14. The system of claim 8, wherein the operations further comprise:

receiving new video of an individual extracting one or more individual-specific per-frame pose features from the new video;

extracting one or more individual-specific per-video temporal features from the new video;

causing a machine-learning model to generate at least one of an individual-specific risk level prediction or an individual-specific severity score based on the individual-specific one or more per-frame pose features and individual-specific the one or more per-video temporal features;

producing an output from the machine-learning model based on at least one of the individual-specific risk level prediction or the individual-specific severity score, the output comprising at least one of an individual-specific condition diagnosis or an individual-specific treatment recommendation;

configuring, by the computing hardware, a graphical user interface based on the output; and

providing, by the computing hardware, the graphical user interface for display on a computing device.

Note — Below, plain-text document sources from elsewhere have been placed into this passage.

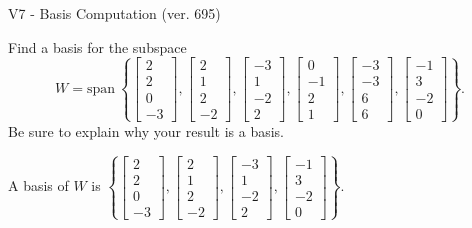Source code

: \begin{exercise}
  \begin{exerciseTitle}V7 - Basis Computation (ver. 695)\end{exerciseTitle}
  \begin{exerciseStatement}
    Find a basis for the subspace 
\[W=\mathrm{span}\ \left\{\left[\begin{array}{r}
2 \\
2 \\
0 \\
-3
\end{array}\right] , \left[\begin{array}{r}
2 \\
1 \\
2 \\
-2
\end{array}\right] , \left[\begin{array}{r}
-3 \\
1 \\
-2 \\
2
\end{array}\right] , \left[\begin{array}{r}
0 \\
-1 \\
2 \\
1
\end{array}\right] , \left[\begin{array}{r}
-3 \\
-3 \\
6 \\
6
\end{array}\right] , \left[\begin{array}{r}
-1 \\
3 \\
-2 \\
0
\end{array}\right]\right\}.\]
 Be sure to explain why your result is a basis.


  \end{exerciseStatement}
  \begin{exerciseAnswer}
   A basis of \(W\) is  \(\left\{\left[\begin{array}{r}
2 \\
2 \\
0 \\
-3
\end{array}\right] , \left[\begin{array}{r}
2 \\
1 \\
2 \\
-2
\end{array}\right] , \left[\begin{array}{r}
-3 \\
1 \\
-2 \\
2
\end{array}\right] , \left[\begin{array}{r}
-1 \\
3 \\
-2 \\
0
\end{array}\right]\right\}\).
  


  \end{exerciseAnswer}
\end{exercise}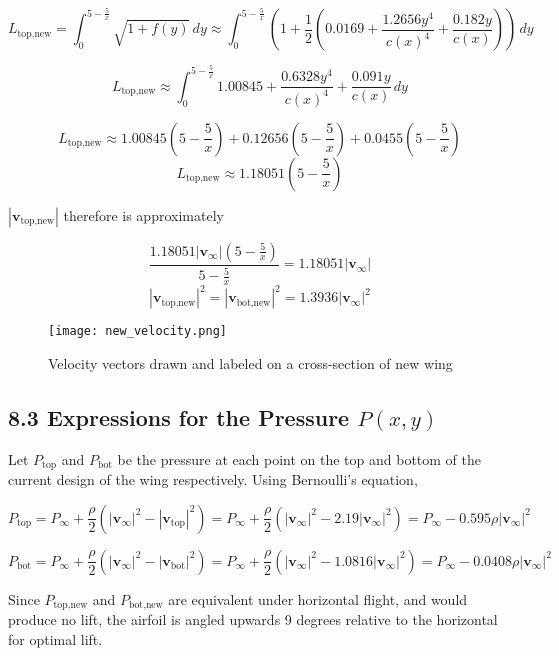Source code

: \documentclass[12pt]{article}
\begin{document}
\[
 L_{\text{top,new}} = \int_0^{5 - \frac{5}{x}} \sqrt{1 + f(y)} \, dy \approx \int_0^{5 - \frac{5}{x}} \left(1 + \frac{1}{2}\left(0.0169 + \frac{1.2656 y^4}{c(x)^4} + \frac{0.182 y}{c(x)} \right)\right) \, dy
\]



\[ L_{\text{top,new}} \approx \int_0^{5 - \frac{5}{x}} 1.00845 + \frac{0.6328y^4}{c(x)^4} + \frac{0.091y}{c(x)}  \, dy \]



\[
L_{\text{top,new}} \approx 1.00845 \left(5 - \frac{5}{x}\right) + 0.12656\left( 5 - \frac{5}{x}\right) + 0.0455\left( 5 - \frac{5}{x}\right) 
\]
\[ L_{\text{top,new}} \approx 1.18051\left( 5 - \frac{5}{x}\right)\]

$|\mathbf{v}_{\text{top,new}}|$ therefore is approximately

\[ \frac{1.18051|\mathbf{v}_{\infty}|\left( 5 - \frac{5}{x}\right)}{5 - \frac{5}{x}} = 1.18051|\mathbf{v}_{\infty}| \]
\[|\mathbf{v}_{\text{top,new}}|^2 = |\mathbf{v}_{\text{bot,new}}|^2 = 1.3936|\mathbf{v}_{\infty}|^2 \]

\begin{figure}[H]
    \centering
    \texttt{[image: new\_velocity.png]}
    \caption{Velocity vectors drawn and labeled on a cross-section of new wing}
\end{figure}

\subsection*{8.3 Expressions for the Pressure $P(x, y)$}
Let $ P_{\text{top}}$ and $P_{\text{bot}}$ be the pressure at each point on the top and bottom of the current design of the wing respectively. Using Bernoulli's equation, 

\[P_{\text{top}} = P_{\infty} + \frac{\rho}{2}(|\mathbf{v}_{\infty}|^2 - |\mathbf{v}_{\text{top}}|^2) = P_{\infty} + \frac{\rho}{2}\left(|\mathbf{v}_{\infty}|^2 - 2.19|\mathbf{v}_{\infty}|^2\right) = P_{\infty} - 0.595\rho |\mathbf{v}_{\infty}|^2 \]


\[P_{\text{bot}} = P_{\infty} + \frac{\rho}{2}(|\mathbf{v}_{\infty}|^2 - |\mathbf{v}_{\text{bot}}|^2) = P_{\infty} + \frac{\rho}{2}\left(|\mathbf{v}_{\infty}|^2 - 1.0816|\mathbf{v}_{\infty}|^2\right) = P_{\infty} - 0.0408 \rho |\mathbf{v}_{\infty}|^2 \]

Since $ P_{\text{top,new}}$ and $P_{\text{bot,new}}$ are equivalent under horizontal flight, and would produce no lift, the airfoil is angled upwards 9 degrees \cite{angle} relative to the horizontal for optimal lift. 
\end{document}
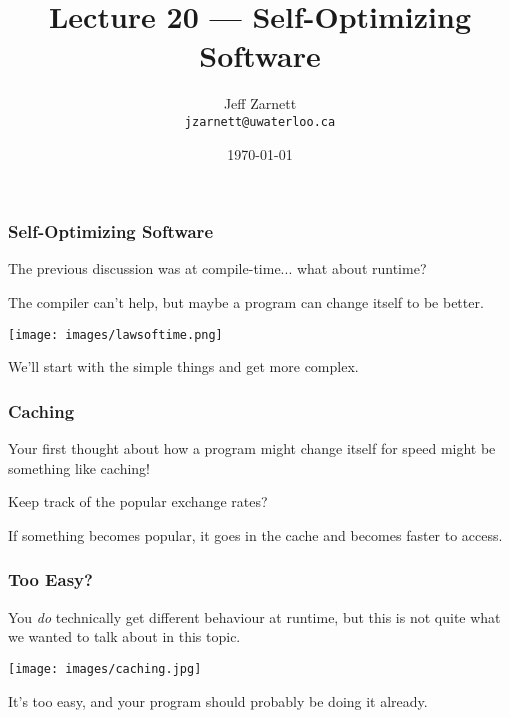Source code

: 


\title{Lecture 20 --- Self-Optimizing Software }

\author{Jeff Zarnett \\ \small \texttt{jzarnett@uwaterloo.ca}}
\date{\today}




\begin{frame}
  \titlepage

\end{frame}


\begin{frame}
\frametitle{Self-Optimizing Software}
The previous discussion was at compile-time... what about runtime?

The compiler can't help, but maybe a program can change itself to be better.

\begin{center}
	\texttt{[image: images/lawsoftime.png]}
\end{center}

We'll start with the simple things and get more complex.
\end{frame}


\begin{frame}
\frametitle{Caching}

Your first thought about how a program might change itself for speed might be something like caching!

Keep track of the popular exchange rates?

If something becomes popular, it goes in the cache and becomes faster to access.

\end{frame}

\begin{frame}
\frametitle{Too Easy?}

You \textit{do} technically get different behaviour at runtime, but this is not quite what we wanted to talk about in this topic. 

\begin{center}
	\texttt{[image: images/caching.jpg]}
\end{center}

It's too easy, and your program should probably be doing it already.

\end{frame}


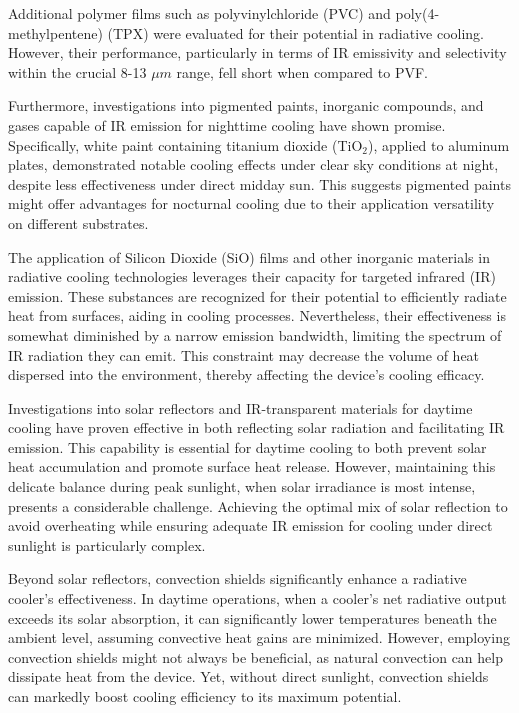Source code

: Additional polymer films such as polyvinylchloride (PVC) and poly(4-methylpentene) (TPX) were evaluated for their potential in radiative cooling. However, their performance, particularly in terms of IR emissivity and selectivity within the crucial 8-13 $\mu m$ range, fell short when compared to PVF.

Furthermore, investigations into pigmented paints, inorganic compounds, and gases capable of IR emission for nighttime cooling have shown promise. Specifically, white paint containing titanium dioxide (TiO$_2$), applied to aluminum plates, demonstrated notable cooling effects under clear sky conditions at night, despite less effectiveness under direct midday sun. This suggests pigmented paints might offer advantages for nocturnal cooling due to their application versatility on different substrates.

The application of Silicon Dioxide (SiO) films and other inorganic materials in radiative cooling technologies leverages their capacity for targeted infrared (IR) emission. These substances are recognized for their potential to efficiently radiate heat from surfaces, aiding in cooling processes. Nevertheless, their effectiveness is somewhat diminished by a narrow emission bandwidth, limiting the spectrum of IR radiation they can emit. This constraint may decrease the volume of heat dispersed into the environment, thereby affecting the device's cooling efficacy.

Investigations into solar reflectors and IR-transparent materials for daytime cooling have proven effective in both reflecting solar radiation and facilitating IR emission. This capability is essential for daytime cooling to both prevent solar heat accumulation and promote surface heat release. However, maintaining this delicate balance during peak sunlight, when solar irradiance is most intense, presents a considerable challenge. Achieving the optimal mix of solar reflection to avoid overheating while ensuring adequate IR emission for cooling under direct sunlight is particularly complex.

Beyond solar reflectors, convection shields significantly enhance a radiative cooler's effectiveness. In daytime operations, when a cooler's net radiative output exceeds its solar absorption, it can significantly lower temperatures beneath the ambient level, assuming convective heat gains are minimized. However, employing convection shields might not always be beneficial, as natural convection can help dissipate heat from the device. Yet, without direct sunlight, convection shields can markedly boost cooling efficiency to its maximum potential.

15. The method of claim 14, wherein the operations further comprise:

providing the new video of the individual, the one or more individual-specific per-frame pose features from the new video, one or more individual-specific per-video temporal features from the new video, and the individual-specific condition diagnosis or the individual-specific treatment recommendation as additional training data to the machine learning model for the first task.

16. A method comprising:

receiving, by computing hardware, a first video at a first time;

extracting, by the computing hardware, one or more first per-frame pose features from the first video;

extracting, by the computing hardware, one or more first per-video temporal features from the first video;

causing, by the computing hardware, at least one of a first machine-learning model or a first rules-based mode to generate at least one of a first risk level prediction or a first severity score based on the one or more first per-frame pose features and the one or more first per-video temporal features, the first risk level prediction or the first severity score being related to a potential diagnosis of a medical condition;

causing, by the computing hardware, at least one of a second machine-learning model or a second rules-based model to generate a treatment recommendation based on the at least one of the first risk level prediction or the first severity score;

receiving, by computing hardware, a second video at a second time subsequent to execution of at least a portion of a treatment plan indicated by the treatment recommendation;

extracting, by the computing hardware, one or more second per-frame pose features from the second video;

extracting, by the computing hardware, one or more second per-video temporal features from the second video;

causing, by the computing hardware, at least one of the first machine-learning model or the first rules-based mode to generate at least one of a second risk level prediction or a second severity score based on the one or more second per-frame pose features and the one or more second per-video temporal features;

generating a comparison of at least one of the first risk level prediction or the second severity score with the second risk level prediction or the second severity score based;

configuring, by the computing hardware a graphical user interface with an indication of the comparison; and

providing, by the computing hardware, the graphical user interface for display on a computing device.

17. The method of claim 16, further comprising providing, by the computing hardware, the comparison and the treatment plan as training data to at least one of the second machine-learning model or the rules-based model.

18. The method of claim 16, wherein:

the first machine-learning model is the second machine-learning model; and

the first rules-based model is the second rules-based model.